*Work item:*
Each line below that holds the word "collecting" counts once. Say how many such lines there are, and no more.
___ Material shown ___
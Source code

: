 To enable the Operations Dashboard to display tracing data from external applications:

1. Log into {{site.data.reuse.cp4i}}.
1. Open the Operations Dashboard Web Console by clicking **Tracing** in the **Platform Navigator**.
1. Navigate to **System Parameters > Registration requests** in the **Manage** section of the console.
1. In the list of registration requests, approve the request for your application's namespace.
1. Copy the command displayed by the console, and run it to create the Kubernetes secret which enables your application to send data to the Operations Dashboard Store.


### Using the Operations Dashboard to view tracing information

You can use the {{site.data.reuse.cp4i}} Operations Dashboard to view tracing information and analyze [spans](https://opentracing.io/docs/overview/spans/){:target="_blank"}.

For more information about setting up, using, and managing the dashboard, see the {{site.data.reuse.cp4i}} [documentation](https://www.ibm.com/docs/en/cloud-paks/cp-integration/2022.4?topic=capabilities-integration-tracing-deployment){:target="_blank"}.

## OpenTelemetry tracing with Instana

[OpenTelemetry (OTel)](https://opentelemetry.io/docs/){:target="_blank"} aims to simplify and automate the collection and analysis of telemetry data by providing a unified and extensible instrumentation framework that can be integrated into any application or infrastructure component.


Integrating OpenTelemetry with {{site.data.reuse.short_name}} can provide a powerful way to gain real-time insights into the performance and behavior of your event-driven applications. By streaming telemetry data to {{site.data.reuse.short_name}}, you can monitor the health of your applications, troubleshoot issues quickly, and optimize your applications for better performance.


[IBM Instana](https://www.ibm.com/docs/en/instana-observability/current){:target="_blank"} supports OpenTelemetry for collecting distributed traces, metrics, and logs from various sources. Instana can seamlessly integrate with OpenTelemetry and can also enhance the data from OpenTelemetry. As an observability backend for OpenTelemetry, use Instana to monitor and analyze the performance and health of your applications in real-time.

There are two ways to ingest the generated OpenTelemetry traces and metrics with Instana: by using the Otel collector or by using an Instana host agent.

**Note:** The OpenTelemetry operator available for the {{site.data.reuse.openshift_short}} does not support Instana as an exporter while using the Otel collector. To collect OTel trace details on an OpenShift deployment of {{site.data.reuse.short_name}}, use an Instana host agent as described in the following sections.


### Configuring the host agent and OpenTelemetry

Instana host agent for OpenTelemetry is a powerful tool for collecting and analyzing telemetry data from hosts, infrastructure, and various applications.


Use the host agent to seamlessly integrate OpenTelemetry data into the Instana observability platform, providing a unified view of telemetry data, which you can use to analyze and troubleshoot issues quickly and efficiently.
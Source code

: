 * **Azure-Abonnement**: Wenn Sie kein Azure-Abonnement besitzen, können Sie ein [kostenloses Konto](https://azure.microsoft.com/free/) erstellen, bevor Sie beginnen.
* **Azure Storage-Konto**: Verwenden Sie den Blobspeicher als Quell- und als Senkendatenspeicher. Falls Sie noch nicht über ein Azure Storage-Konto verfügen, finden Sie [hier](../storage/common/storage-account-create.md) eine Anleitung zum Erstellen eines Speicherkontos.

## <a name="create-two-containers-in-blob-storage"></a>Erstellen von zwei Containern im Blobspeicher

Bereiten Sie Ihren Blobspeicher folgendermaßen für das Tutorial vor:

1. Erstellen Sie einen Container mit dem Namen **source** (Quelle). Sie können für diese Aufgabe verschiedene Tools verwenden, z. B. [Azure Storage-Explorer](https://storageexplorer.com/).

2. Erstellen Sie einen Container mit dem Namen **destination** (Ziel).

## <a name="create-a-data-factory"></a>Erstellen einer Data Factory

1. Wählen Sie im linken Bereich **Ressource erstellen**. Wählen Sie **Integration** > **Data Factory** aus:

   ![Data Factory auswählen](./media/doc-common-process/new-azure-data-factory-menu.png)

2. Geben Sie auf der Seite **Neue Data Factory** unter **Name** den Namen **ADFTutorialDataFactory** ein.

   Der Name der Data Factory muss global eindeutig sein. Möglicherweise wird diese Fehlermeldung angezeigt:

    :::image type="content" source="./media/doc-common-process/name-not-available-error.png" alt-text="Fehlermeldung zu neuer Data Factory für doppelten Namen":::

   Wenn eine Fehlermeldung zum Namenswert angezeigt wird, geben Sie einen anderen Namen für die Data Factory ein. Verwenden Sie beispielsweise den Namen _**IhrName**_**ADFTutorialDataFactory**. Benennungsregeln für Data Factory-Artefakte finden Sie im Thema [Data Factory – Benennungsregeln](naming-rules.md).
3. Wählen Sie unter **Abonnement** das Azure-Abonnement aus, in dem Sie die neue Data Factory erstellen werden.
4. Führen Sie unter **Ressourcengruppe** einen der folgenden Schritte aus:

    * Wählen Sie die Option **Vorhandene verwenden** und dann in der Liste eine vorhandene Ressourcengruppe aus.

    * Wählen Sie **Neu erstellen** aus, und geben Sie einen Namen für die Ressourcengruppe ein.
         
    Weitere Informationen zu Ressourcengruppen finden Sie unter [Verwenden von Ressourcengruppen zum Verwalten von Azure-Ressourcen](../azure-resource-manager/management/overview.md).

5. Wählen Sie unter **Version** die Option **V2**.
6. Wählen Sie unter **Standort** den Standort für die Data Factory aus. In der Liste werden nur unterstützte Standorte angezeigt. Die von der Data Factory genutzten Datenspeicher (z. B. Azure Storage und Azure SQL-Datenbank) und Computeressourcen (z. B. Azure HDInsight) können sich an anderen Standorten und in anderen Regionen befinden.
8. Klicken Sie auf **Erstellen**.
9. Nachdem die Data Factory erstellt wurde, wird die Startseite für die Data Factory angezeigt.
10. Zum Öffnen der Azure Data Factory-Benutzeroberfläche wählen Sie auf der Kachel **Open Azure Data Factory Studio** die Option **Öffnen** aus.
___
*Result:*
2